Moreover, they say it’s a challenge to distinguish between malicious and benign extensions because anyone can create a user on the VSCode Marketplace — even with a temporary email. The result is that anyone can publish an extension which could be listed in the marketplace.

The danger arises when a malefactor creates an extension that resembles another popular extension. Threat actors can “lure unsuspecting developers into downloading an extension pretending to be something it is not”.

Proof of Concept (POC)

To prove their point, the Nautilus researchers created a fake account and uploaded a POC extension masquerading as Prettier, one of the top ten most installed extensions in the marketplace. “In just under 48 hours, we got more than a thousand installs by active developers from all around the world”, they claim.

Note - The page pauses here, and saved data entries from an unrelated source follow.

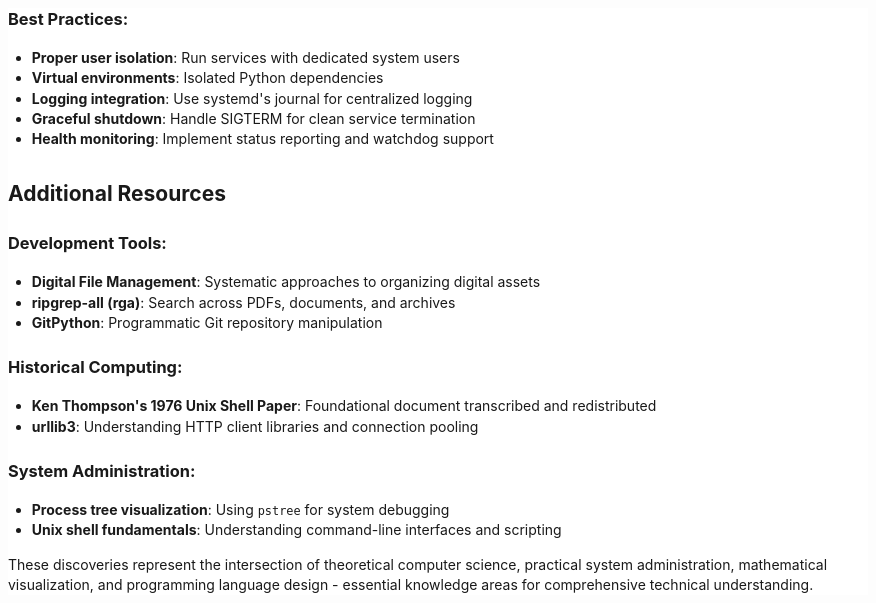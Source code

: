 ### Best Practices:
- **Proper user isolation**: Run services with dedicated system users
- **Virtual environments**: Isolated Python dependencies
- **Logging integration**: Use systemd's journal for centralized logging
- **Graceful shutdown**: Handle SIGTERM for clean service termination
- **Health monitoring**: Implement status reporting and watchdog support

## Additional Resources

### Development Tools:
- **Digital File Management**: Systematic approaches to organizing digital assets
- **ripgrep-all (rga)**: Search across PDFs, documents, and archives
- **GitPython**: Programmatic Git repository manipulation

### Historical Computing:
- **Ken Thompson's 1976 Unix Shell Paper**: Foundational document transcribed and redistributed
- **urllib3**: Understanding HTTP client libraries and connection pooling

### System Administration:
- **Process tree visualization**: Using `pstree` for system debugging
- **Unix shell fundamentals**: Understanding command-line interfaces and scripting

These discoveries represent the intersection of theoretical computer science, practical system administration, mathematical visualization, and programming language design - essential knowledge areas for comprehensive technical understanding.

While the concept extension was not malicious, the researchers point out that the threat of malicious VSCode extensions is significant. “Arguably, in the past, this hasn’t received the highest amount of attention, perhaps because we haven’t yet seen a campaign in which it has left a huge impact.”

Response from Microsoft

After publication of this story, Microsoft reached out to us with a response. We include that response below:

“This technique involves the use of social engineering tactics to convince a victim to download a malicious extension. To help keep customers safe and protected, we scan extensions for viruses and malware before they are uploaded to the Marketplace and we check that an extension has a Marketplace certificate and verifiable signature prior to being installed. To help make informed decisions, we recommend consumers review information, such as domain verification, ratings and feedback to prevent unwanted downloads.”